Source data START

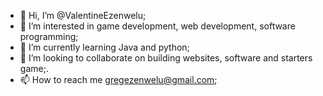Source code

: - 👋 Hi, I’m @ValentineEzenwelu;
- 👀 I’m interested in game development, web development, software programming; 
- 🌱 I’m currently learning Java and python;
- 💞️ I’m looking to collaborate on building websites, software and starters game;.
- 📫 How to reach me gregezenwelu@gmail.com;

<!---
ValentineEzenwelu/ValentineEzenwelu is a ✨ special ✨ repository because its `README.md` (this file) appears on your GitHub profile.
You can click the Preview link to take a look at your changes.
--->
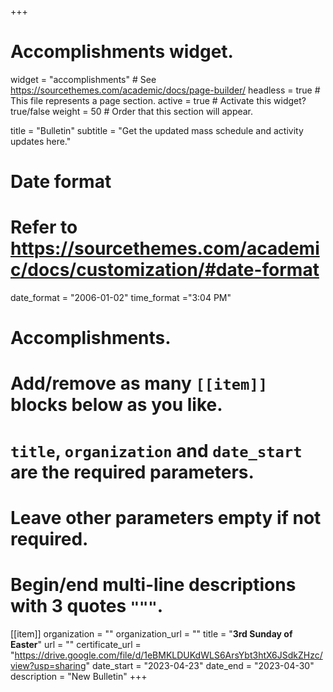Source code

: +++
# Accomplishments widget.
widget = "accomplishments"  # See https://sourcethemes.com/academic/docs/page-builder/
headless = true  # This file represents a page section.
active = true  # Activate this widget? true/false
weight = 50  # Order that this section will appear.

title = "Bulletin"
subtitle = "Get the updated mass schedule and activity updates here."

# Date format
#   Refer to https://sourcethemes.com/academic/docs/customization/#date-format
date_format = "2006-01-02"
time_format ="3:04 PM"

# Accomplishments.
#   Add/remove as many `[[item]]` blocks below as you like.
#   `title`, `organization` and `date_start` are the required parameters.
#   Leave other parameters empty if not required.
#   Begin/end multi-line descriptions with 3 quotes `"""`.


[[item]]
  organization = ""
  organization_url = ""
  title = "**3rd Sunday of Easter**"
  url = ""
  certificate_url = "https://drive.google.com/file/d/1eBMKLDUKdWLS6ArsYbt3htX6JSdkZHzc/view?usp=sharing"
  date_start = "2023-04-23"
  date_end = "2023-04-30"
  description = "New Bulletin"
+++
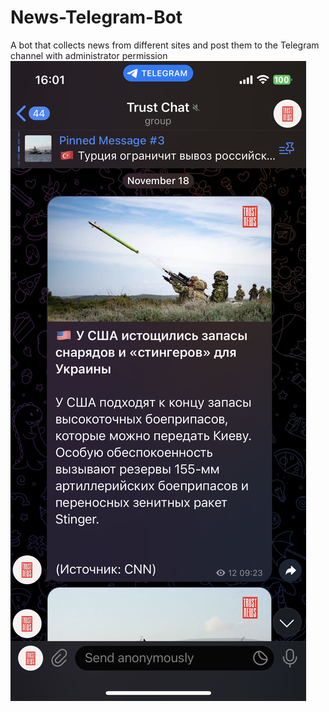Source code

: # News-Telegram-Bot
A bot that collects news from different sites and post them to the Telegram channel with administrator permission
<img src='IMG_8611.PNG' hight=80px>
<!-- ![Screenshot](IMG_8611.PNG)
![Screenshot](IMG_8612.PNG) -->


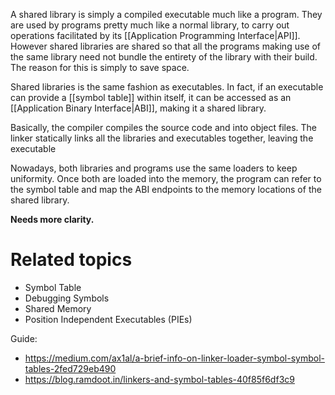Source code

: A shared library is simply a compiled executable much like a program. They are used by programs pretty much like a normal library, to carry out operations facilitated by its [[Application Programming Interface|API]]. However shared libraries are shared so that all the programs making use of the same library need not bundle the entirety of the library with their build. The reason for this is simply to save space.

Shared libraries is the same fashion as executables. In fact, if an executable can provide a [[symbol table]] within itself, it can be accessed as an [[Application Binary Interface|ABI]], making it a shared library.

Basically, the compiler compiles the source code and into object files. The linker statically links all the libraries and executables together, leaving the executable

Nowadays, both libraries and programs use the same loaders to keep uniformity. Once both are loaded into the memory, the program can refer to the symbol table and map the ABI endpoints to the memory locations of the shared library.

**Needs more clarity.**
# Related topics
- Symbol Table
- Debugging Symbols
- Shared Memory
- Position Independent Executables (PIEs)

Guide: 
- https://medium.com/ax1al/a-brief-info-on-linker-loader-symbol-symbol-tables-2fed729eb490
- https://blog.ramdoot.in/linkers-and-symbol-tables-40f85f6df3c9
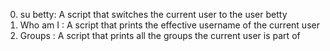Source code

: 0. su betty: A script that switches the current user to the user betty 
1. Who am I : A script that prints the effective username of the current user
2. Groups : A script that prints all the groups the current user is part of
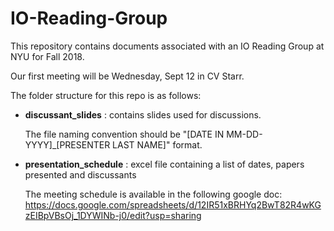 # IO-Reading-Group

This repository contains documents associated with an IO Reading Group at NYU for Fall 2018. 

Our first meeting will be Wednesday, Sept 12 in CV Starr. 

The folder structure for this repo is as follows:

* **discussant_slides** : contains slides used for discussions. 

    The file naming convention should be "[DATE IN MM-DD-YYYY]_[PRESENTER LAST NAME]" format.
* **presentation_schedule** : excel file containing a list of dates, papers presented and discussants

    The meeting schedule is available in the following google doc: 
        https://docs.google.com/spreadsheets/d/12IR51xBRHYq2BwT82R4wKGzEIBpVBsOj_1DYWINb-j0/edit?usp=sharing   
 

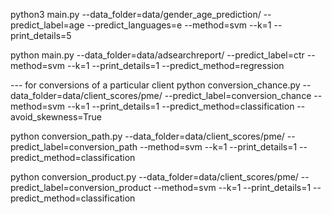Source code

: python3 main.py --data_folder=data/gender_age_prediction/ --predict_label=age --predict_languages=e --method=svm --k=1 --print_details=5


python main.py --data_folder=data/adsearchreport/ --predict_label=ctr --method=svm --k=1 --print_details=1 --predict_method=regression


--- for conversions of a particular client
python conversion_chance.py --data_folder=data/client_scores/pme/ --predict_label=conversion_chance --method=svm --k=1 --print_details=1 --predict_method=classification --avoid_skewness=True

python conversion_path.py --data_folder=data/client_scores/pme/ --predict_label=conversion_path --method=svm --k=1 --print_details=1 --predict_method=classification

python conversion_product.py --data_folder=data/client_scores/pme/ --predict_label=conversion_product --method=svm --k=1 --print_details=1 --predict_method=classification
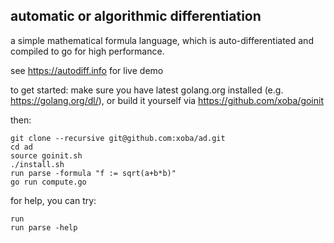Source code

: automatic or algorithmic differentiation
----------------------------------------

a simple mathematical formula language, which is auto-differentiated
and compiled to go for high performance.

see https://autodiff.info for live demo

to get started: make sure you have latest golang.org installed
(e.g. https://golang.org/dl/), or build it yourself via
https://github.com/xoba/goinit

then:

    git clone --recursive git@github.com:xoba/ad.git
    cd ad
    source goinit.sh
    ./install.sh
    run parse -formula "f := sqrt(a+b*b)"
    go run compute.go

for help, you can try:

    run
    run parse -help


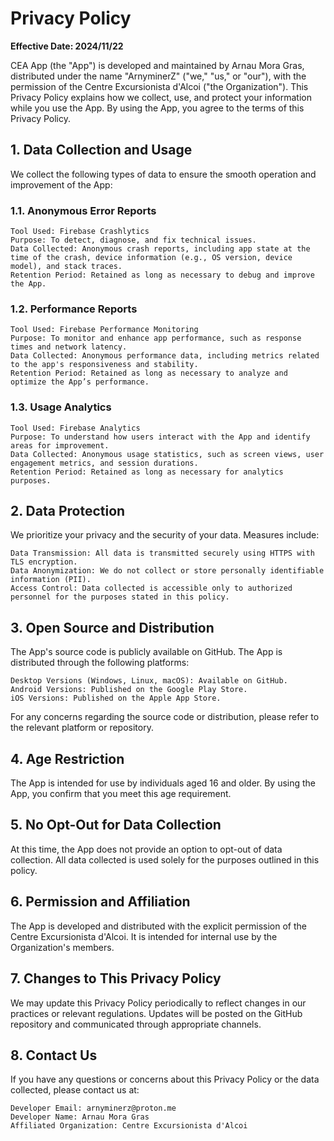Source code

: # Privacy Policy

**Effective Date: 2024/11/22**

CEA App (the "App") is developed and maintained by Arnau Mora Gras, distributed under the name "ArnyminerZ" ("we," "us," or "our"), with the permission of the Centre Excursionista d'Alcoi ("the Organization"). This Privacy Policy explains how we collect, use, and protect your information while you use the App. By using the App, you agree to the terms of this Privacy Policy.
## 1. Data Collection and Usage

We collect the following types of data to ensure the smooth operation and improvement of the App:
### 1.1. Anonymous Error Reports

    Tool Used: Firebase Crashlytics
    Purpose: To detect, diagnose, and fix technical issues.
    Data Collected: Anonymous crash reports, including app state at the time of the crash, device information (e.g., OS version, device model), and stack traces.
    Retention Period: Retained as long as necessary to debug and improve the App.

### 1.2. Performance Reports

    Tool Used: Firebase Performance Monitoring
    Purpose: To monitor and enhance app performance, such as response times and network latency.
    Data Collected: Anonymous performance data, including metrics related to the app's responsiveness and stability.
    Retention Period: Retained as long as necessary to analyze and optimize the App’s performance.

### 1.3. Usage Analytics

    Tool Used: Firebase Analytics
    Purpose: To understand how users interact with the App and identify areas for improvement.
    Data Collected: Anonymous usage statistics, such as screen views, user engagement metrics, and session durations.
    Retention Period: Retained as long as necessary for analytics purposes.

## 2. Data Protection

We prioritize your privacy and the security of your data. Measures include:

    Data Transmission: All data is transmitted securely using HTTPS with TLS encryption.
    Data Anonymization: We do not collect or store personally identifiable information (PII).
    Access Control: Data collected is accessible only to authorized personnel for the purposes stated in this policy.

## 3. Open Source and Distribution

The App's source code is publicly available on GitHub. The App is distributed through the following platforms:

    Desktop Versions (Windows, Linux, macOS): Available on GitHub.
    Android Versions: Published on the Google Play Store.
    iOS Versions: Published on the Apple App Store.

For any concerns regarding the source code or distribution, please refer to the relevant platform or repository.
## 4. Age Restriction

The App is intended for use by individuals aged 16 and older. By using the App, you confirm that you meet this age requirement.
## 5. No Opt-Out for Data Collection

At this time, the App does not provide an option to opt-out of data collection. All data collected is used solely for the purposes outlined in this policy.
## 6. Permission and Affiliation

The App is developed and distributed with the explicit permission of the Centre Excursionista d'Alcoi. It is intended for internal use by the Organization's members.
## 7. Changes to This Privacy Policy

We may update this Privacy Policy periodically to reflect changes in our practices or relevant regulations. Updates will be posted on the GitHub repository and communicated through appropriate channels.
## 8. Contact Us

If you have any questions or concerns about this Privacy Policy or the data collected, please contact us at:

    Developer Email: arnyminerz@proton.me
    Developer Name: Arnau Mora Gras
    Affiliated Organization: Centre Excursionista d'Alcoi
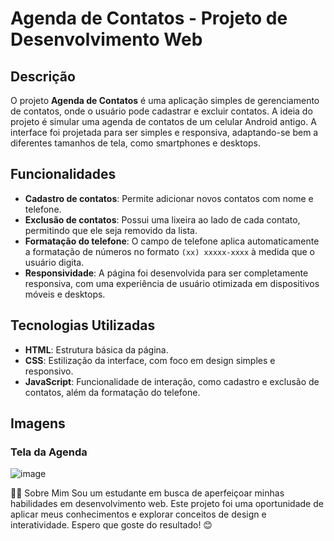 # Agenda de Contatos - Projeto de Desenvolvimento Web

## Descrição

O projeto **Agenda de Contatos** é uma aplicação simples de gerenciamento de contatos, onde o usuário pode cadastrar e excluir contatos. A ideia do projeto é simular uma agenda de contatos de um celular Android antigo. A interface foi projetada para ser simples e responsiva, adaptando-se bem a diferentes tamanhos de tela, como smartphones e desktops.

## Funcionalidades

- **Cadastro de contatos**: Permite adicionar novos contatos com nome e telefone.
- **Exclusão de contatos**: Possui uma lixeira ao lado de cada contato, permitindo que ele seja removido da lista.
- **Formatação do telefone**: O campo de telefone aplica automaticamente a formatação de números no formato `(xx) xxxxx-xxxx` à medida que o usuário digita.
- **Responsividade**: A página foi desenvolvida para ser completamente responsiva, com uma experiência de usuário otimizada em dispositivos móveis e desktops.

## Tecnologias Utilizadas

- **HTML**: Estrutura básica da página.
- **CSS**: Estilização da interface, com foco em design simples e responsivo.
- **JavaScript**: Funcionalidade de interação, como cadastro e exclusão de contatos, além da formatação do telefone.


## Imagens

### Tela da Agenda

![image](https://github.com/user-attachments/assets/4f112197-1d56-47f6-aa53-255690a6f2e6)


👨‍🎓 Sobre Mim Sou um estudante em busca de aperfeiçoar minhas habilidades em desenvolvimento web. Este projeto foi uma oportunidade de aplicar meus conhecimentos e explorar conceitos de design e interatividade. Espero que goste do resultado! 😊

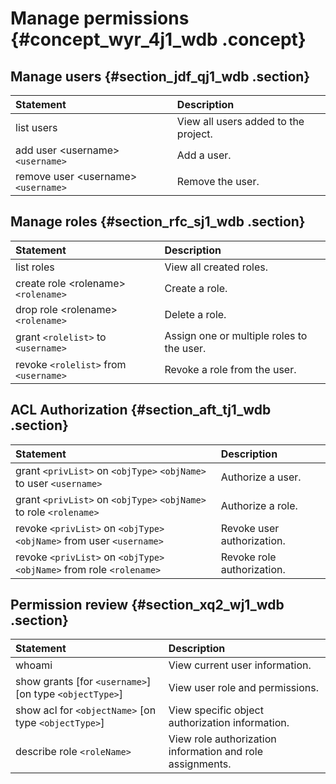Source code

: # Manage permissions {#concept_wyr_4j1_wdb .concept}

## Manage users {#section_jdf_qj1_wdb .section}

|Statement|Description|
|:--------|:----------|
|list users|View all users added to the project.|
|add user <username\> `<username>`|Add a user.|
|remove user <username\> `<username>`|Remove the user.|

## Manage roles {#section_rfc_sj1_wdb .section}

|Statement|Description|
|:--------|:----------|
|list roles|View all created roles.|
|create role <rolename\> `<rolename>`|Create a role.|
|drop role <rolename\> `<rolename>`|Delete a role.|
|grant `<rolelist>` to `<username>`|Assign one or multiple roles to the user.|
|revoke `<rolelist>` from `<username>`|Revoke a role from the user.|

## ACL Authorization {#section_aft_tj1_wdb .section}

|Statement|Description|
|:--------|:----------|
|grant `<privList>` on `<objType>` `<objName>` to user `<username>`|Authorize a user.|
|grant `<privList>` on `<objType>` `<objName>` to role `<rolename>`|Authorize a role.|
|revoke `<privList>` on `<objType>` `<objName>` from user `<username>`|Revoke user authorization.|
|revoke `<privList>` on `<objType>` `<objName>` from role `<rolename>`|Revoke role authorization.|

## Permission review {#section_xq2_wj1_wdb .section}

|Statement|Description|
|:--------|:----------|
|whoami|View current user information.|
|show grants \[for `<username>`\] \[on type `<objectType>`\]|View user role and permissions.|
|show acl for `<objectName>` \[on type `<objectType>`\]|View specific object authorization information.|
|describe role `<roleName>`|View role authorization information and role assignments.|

Source data END

> **Try it**
Across all the entries above, how many lines have the word "roles" in them? Only the number, please.

> **Answer below**
3